(THE RECORDS)

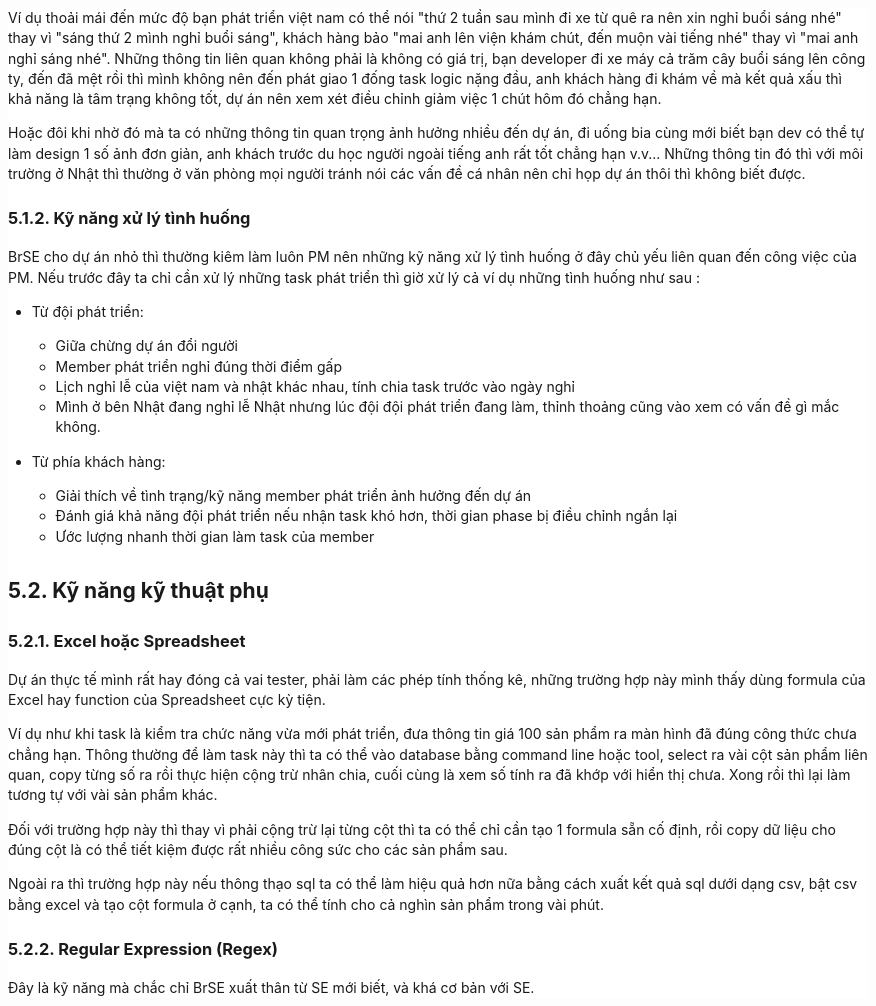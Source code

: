 Ví dụ thoải mái đến mức độ bạn phát triển việt nam có thể nói "thứ 2 tuần sau mình đi xe từ quê ra nên xin nghỉ buổi sáng nhé" thay vì "sáng thứ 2 mình nghỉ buổi sáng", khách hàng bảo "mai anh lên viện khám chút, đến muộn vài tiếng nhé" thay vì "mai anh nghỉ sáng nhé". Những thông tin liên quan không phải là không có giá trị, bạn developer đi xe máy cả trăm cây buổi sáng lên công ty, đến đã mệt rồi thì mình không nên đến phát giao 1 đống task logic nặng đầu, anh khách hàng đi khám về mà kết quả xấu thì khả năng là tâm trạng không tốt, dự án nên xem xét điều chỉnh giảm việc 1 chút hôm đó chẳng hạn.

Hoặc đôi khi nhờ đó mà ta có những thông tin quan trọng ảnh hưởng nhiều đến dự án, đi uống bia cùng mới biết bạn dev có thể tự làm design 1 số ảnh đơn giản, anh khách trước du học người ngoài tiếng anh rất tốt chẳng hạn v.v... Những thông tin đó thì với môi trường ở Nhật thì thường ở văn phòng mọi người tránh nói các vấn đề cá nhân nên chỉ họp dự án thôi thì không biết được.

### 5.1.2. Kỹ năng xử lý tình huống
BrSE cho dự án nhỏ thì thường kiêm làm luôn PM nên những kỹ năng xử lý tình huống ở đây chủ yếu liên quan đến công việc của PM.
Nếu trước đây ta chỉ cần xử lý những task phát triển thì giờ xử lý cả ví dụ những tình huống như sau :
* Từ đội phát triển:
  * Giữa chừng dự án đổi người
  * Member phát triển nghỉ đúng thời điểm gấp
  * Lịch nghỉ lễ của việt nam và nhật khác nhau, tính chia task trước vào ngày nghỉ
  * Mình ở bên Nhật đang nghỉ lễ Nhật nhưng lúc đội đội phát triển đang làm, thỉnh thoảng cũng vào xem có vấn đề gì mắc không.

* Từ phía khách hàng:
  * Giải thích về tình trạng/kỹ năng member phát triển ảnh hưởng đến dự án
  * Đánh giá khả năng đội phát triển nếu nhận task khó hơn, thời gian phase bị điều chỉnh ngắn lại
  * Ước lượng nhanh thời gian làm task của member

## 5.2. Kỹ năng kỹ thuật phụ
### 5.2.1. Excel hoặc Spreadsheet
Dự án thực tế mình rất hay đóng cả vai tester, phải làm các phép tính thống kê, những trường hợp này mình thấy dùng formula của Excel hay function của Spreadsheet cực kỳ tiện.

Ví dụ như khi task là kiểm tra chức năng vừa mới phát triển, đưa thông tin giá 100 sản phẩm ra màn hình đã đúng công thức chưa chẳng hạn.
Thông thường để làm task này thì ta có thể vào database bằng command line hoặc tool, select ra vài cột sản phẩm liên quan, copy từng số ra rồi thực hiện cộng trừ nhân chia, cuối cùng là xem số tính ra đã khớp với hiển thị chưa. Xong rồi thì lại làm tương tự với vài sản phẩm khác.

Đối với trường hợp này thì thay vì phải cộng trừ lại từng cột thì ta có thể chỉ cần tạo 1 formula sẵn cố định, rồi copy dữ liệu cho đúng cột là có thể tiết kiệm được rất nhiều công sức cho các sản phẩm sau.

Ngoài ra thì trường hợp này nếu thông thạo sql ta có thể làm hiệu quả hơn nữa bằng cách xuất kết quả sql dưới dạng csv, bật csv bằng excel và tạo cột formula ở cạnh, ta có thể tính cho cả nghìn sản phẩm trong vài phút.

### 5.2.2. Regular Expression (Regex)
Đây là kỹ năng mà chắc chỉ BrSE xuất thân từ SE mới biết, và khá cơ bản với SE.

(End THE RECORDS)

Set the pictures aside and transcribe the data above exactly.

Source code

: Ví dụ thoải mái đến mức độ bạn phát triển việt nam có thể nói "thứ 2 tuần sau mình đi xe từ quê ra nên xin nghỉ buổi sáng nhé" thay vì "sáng thứ 2 mình nghỉ buổi sáng", khách hàng bảo "mai anh lên viện khám chút, đến muộn vài tiếng nhé" thay vì "mai anh nghỉ sáng nhé". Những thông tin liên quan không phải là không có giá trị, bạn developer đi xe máy cả trăm cây buổi sáng lên công ty, đến đã mệt rồi thì mình không nên đến phát giao 1 đống task logic nặng đầu, anh khách hàng đi khám về mà kết quả xấu thì khả năng là tâm trạng không tốt, dự án nên xem xét điều chỉnh giảm việc 1 chút hôm đó chẳng hạn.

Hoặc đôi khi nhờ đó mà ta có những thông tin quan trọng ảnh hưởng nhiều đến dự án, đi uống bia cùng mới biết bạn dev có thể tự làm design 1 số ảnh đơn giản, anh khách trước du học người ngoài tiếng anh rất tốt chẳng hạn v.v... Những thông tin đó thì với môi trường ở Nhật thì thường ở văn phòng mọi người tránh nói các vấn đề cá nhân nên chỉ họp dự án thôi thì không biết được.

### 5.1.2. Kỹ năng xử lý tình huống
BrSE cho dự án nhỏ thì thường kiêm làm luôn PM nên những kỹ năng xử lý tình huống ở đây chủ yếu liên quan đến công việc của PM.
Nếu trước đây ta chỉ cần xử lý những task phát triển thì giờ xử lý cả ví dụ những tình huống như sau :
* Từ đội phát triển:
  * Giữa chừng dự án đổi người
  * Member phát triển nghỉ đúng thời điểm gấp
  * Lịch nghỉ lễ của việt nam và nhật khác nhau, tính chia task trước vào ngày nghỉ
  * Mình ở bên Nhật đang nghỉ lễ Nhật nhưng lúc đội đội phát triển đang làm, thỉnh thoảng cũng vào xem có vấn đề gì mắc không.

* Từ phía khách hàng:
  * Giải thích về tình trạng/kỹ năng member phát triển ảnh hưởng đến dự án
  * Đánh giá khả năng đội phát triển nếu nhận task khó hơn, thời gian phase bị điều chỉnh ngắn lại
  * Ước lượng nhanh thời gian làm task của member

## 5.2. Kỹ năng kỹ thuật phụ
### 5.2.1. Excel hoặc Spreadsheet
Dự án thực tế mình rất hay đóng cả vai tester, phải làm các phép tính thống kê, những trường hợp này mình thấy dùng formula của Excel hay function của Spreadsheet cực kỳ tiện.

Ví dụ như khi task là kiểm tra chức năng vừa mới phát triển, đưa thông tin giá 100 sản phẩm ra màn hình đã đúng công thức chưa chẳng hạn.
Thông thường để làm task này thì ta có thể vào database bằng command line hoặc tool, select ra vài cột sản phẩm liên quan, copy từng số ra rồi thực hiện cộng trừ nhân chia, cuối cùng là xem số tính ra đã khớp với hiển thị chưa. Xong rồi thì lại làm tương tự với vài sản phẩm khác.

Đối với trường hợp này thì thay vì phải cộng trừ lại từng cột thì ta có thể chỉ cần tạo 1 formula sẵn cố định, rồi copy dữ liệu cho đúng cột là có thể tiết kiệm được rất nhiều công sức cho các sản phẩm sau.

Ngoài ra thì trường hợp này nếu thông thạo sql ta có thể làm hiệu quả hơn nữa bằng cách xuất kết quả sql dưới dạng csv, bật csv bằng excel và tạo cột formula ở cạnh, ta có thể tính cho cả nghìn sản phẩm trong vài phút.

### 5.2.2. Regular Expression (Regex)
Đây là kỹ năng mà chắc chỉ BrSE xuất thân từ SE mới biết, và khá cơ bản với SE.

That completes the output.